**Problem requirements**
The pictures stay out. Please retype every line below exactly.

**Excerpted records**
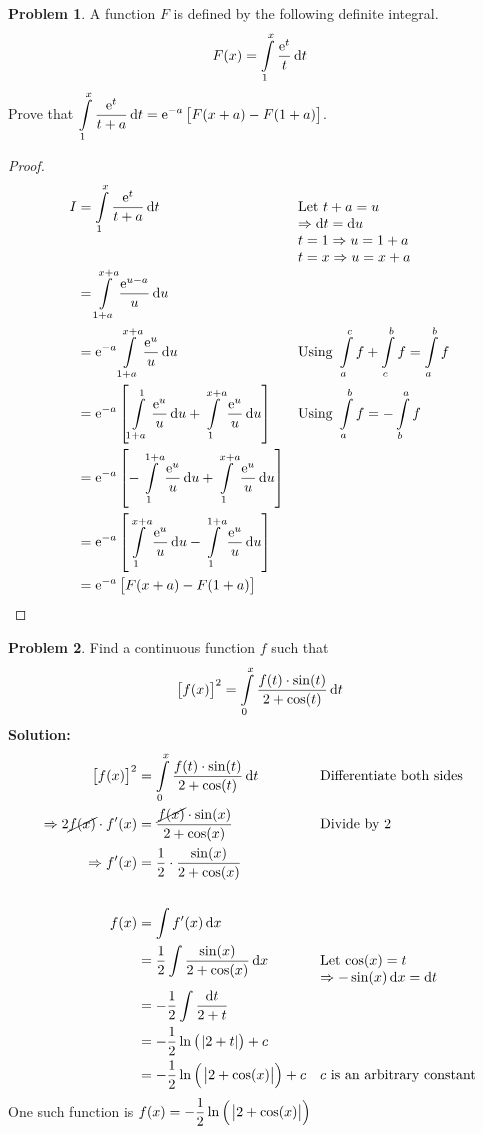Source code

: \documentclass[14]{article}
\theoremstyle{definition}
\newtheorem{prob}{Problem}
\theoremstyle{case}
\begin{document}
\begin{prob}
A function $F$ is defined by the following definite integral.
\[F(x) = \int\limits_1^x \dfrac{{\rm e}^t}{t} \dif t\]
Prove that $\displaystyle\int\limits_1^x \dfrac{{\rm e}^t}{t+a} \dif t = {\rm e}^{-a} \left[ F(x+a) - F(1+a) \right]$.\\
\begin{proof}
\begin{align*}
I &= \int\limits_1^x \dfrac{{\rm e}^t}{t+a} \dif t && \parbox[t]{3cm}{
	Let $t+a = u$\\
	$\Rightarrow \dif t = \dif u$\\
	$t = 1 \Rightarrow u = 1 + a$\\
	$t = x \Rightarrow u = x + a$
}\\
&= \int\limits_{1+a}^{x+a} \dfrac{{\rm e}^{u-a}}{u} \dif u\\
&= {\rm e}^{-a}\int\limits_{1+a}^{x+a} \dfrac{{\rm e}^{u}}{u} \dif u && \text{Using } \int\limits_a^c f + \int\limits_c^b f = \int\limits_a^b f\\ 
&= {\rm e}^{-a} \left[\int\limits_{1+a}^1 \dfrac{{\rm e}^{u}}{u} \dif u + \int\limits_1^{x+a} \dfrac{{\rm e}^{u}}{u} \dif u \right] && \text{Using } \int\limits_a^b f = - \int\limits_b^a f\\
&= {\rm e}^{-a} \left[-\int\limits_1^{1+a} \dfrac{{\rm e}^{u}}{u} \dif u + \int\limits_1^{x+a} \dfrac{{\rm e}^{u}}{u} \dif u \right]\\
&= {\rm e}^{-a} \left[ \int\limits_1^{x+a} \dfrac{{\rm e}^{u}}{u} \dif u -\int\limits_1^{1+a} \dfrac{{\rm e}^{u}}{u} \dif u \right]\\
&= {\rm e}^{-a} \left[F(x+a) - F(1+a) \right]
\end{align*}
\end{proof}
\end{prob}
\pagebreak
\begin{prob}
Find a continuous function $f$ such that
\[\left[ f(x) \right]^2 = \int\limits_0^x \dfrac{f(t) \cdot \sin(t)}{2 + \cos(t)} \dif t\]
\textbf{Solution:}\\
\begin{align*}
\left[ f(x) \right]^2 &= \int\limits_0^x \dfrac{f(t) \cdot \sin(t)}{2 + \cos(t)} \dif t && \text{Differentiate both sides}\\
\Rightarrow 2\cancel{f(x)} \cdot f'(x) &= \dfrac{\cancel{f(x)} \cdot \sin(x)}{2 + \cos(x)} && \text{Divide by } 2\\
\Rightarrow f'(x) &= \dfrac12 \cdot \dfrac{\sin(x)}{2+\cos(x)}\\\\
f(x) &= \int f'(x) \dif x\\
&= \dfrac12 \int\dfrac{\sin(x)}{2+\cos(x)} \dif x && \parbox[t]{3cm}{Let $\cos(x) = t$\\
$\Rightarrow -\sin(x) \dif x = \dif t$}\\
&= -\dfrac12 \int\dfrac{\dif t}{2+t}\\
&= -\dfrac12 \ln\left(\;\abs{2+t}\right) + c\\
&= -\dfrac12 \ln\left(\;\abs{2+\cos(x)}\right) + c && c \text{ is an arbitrary constant}
\end{align*}
One such function is $f(x) = -\dfrac12 \ln\left(\;\abs{2+\cos(x)}\right)$
\end{prob}
\end{document}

**Exercise result**
Source code

: \documentclass[14]{article}
\theoremstyle{definition}
\newtheorem{prob}{Problem}
\theoremstyle{case}
\begin{document}
\begin{prob}
A function $F$ is defined by the following definite integral.
\[F(x) = \int\limits_1^x \dfrac{{\rm e}^t}{t} \dif t\]
Prove that $\displaystyle\int\limits_1^x \dfrac{{\rm e}^t}{t+a} \dif t = {\rm e}^{-a} \left[ F(x+a) - F(1+a) \right]$.\\
\begin{proof}
\begin{align*}
I &= \int\limits_1^x \dfrac{{\rm e}^t}{t+a} \dif t && \parbox[t]{3cm}{
	Let $t+a = u$\\
	$\Rightarrow \dif t = \dif u$\\
	$t = 1 \Rightarrow u = 1 + a$\\
	$t = x \Rightarrow u = x + a$
}\\
&= \int\limits_{1+a}^{x+a} \dfrac{{\rm e}^{u-a}}{u} \dif u\\
&= {\rm e}^{-a}\int\limits_{1+a}^{x+a} \dfrac{{\rm e}^{u}}{u} \dif u && \text{Using } \int\limits_a^c f + \int\limits_c^b f = \int\limits_a^b f\\ 
&= {\rm e}^{-a} \left[\int\limits_{1+a}^1 \dfrac{{\rm e}^{u}}{u} \dif u + \int\limits_1^{x+a} \dfrac{{\rm e}^{u}}{u} \dif u \right] && \text{Using } \int\limits_a^b f = - \int\limits_b^a f\\
&= {\rm e}^{-a} \left[-\int\limits_1^{1+a} \dfrac{{\rm e}^{u}}{u} \dif u + \int\limits_1^{x+a} \dfrac{{\rm e}^{u}}{u} \dif u \right]\\
&= {\rm e}^{-a} \left[ \int\limits_1^{x+a} \dfrac{{\rm e}^{u}}{u} \dif u -\int\limits_1^{1+a} \dfrac{{\rm e}^{u}}{u} \dif u \right]\\
&= {\rm e}^{-a} \left[F(x+a) - F(1+a) \right]
\end{align*}
\end{proof}
\end{prob}
\pagebreak
\begin{prob}
Find a continuous function $f$ such that
\[\left[ f(x) \right]^2 = \int\limits_0^x \dfrac{f(t) \cdot \sin(t)}{2 + \cos(t)} \dif t\]
\textbf{Solution:}\\
\begin{align*}
\left[ f(x) \right]^2 &= \int\limits_0^x \dfrac{f(t) \cdot \sin(t)}{2 + \cos(t)} \dif t && \text{Differentiate both sides}\\
\Rightarrow 2\cancel{f(x)} \cdot f'(x) &= \dfrac{\cancel{f(x)} \cdot \sin(x)}{2 + \cos(x)} && \text{Divide by } 2\\
\Rightarrow f'(x) &= \dfrac12 \cdot \dfrac{\sin(x)}{2+\cos(x)}\\\\
f(x) &= \int f'(x) \dif x\\
&= \dfrac12 \int\dfrac{\sin(x)}{2+\cos(x)} \dif x && \parbox[t]{3cm}{Let $\cos(x) = t$\\
$\Rightarrow -\sin(x) \dif x = \dif t$}\\
&= -\dfrac12 \int\dfrac{\dif t}{2+t}\\
&= -\dfrac12 \ln\left(\;\abs{2+t}\right) + c\\
&= -\dfrac12 \ln\left(\;\abs{2+\cos(x)}\right) + c && c \text{ is an arbitrary constant}
\end{align*}
One such function is $f(x) = -\dfrac12 \ln\left(\;\abs{2+\cos(x)}\right)$
\end{prob}
\end{document}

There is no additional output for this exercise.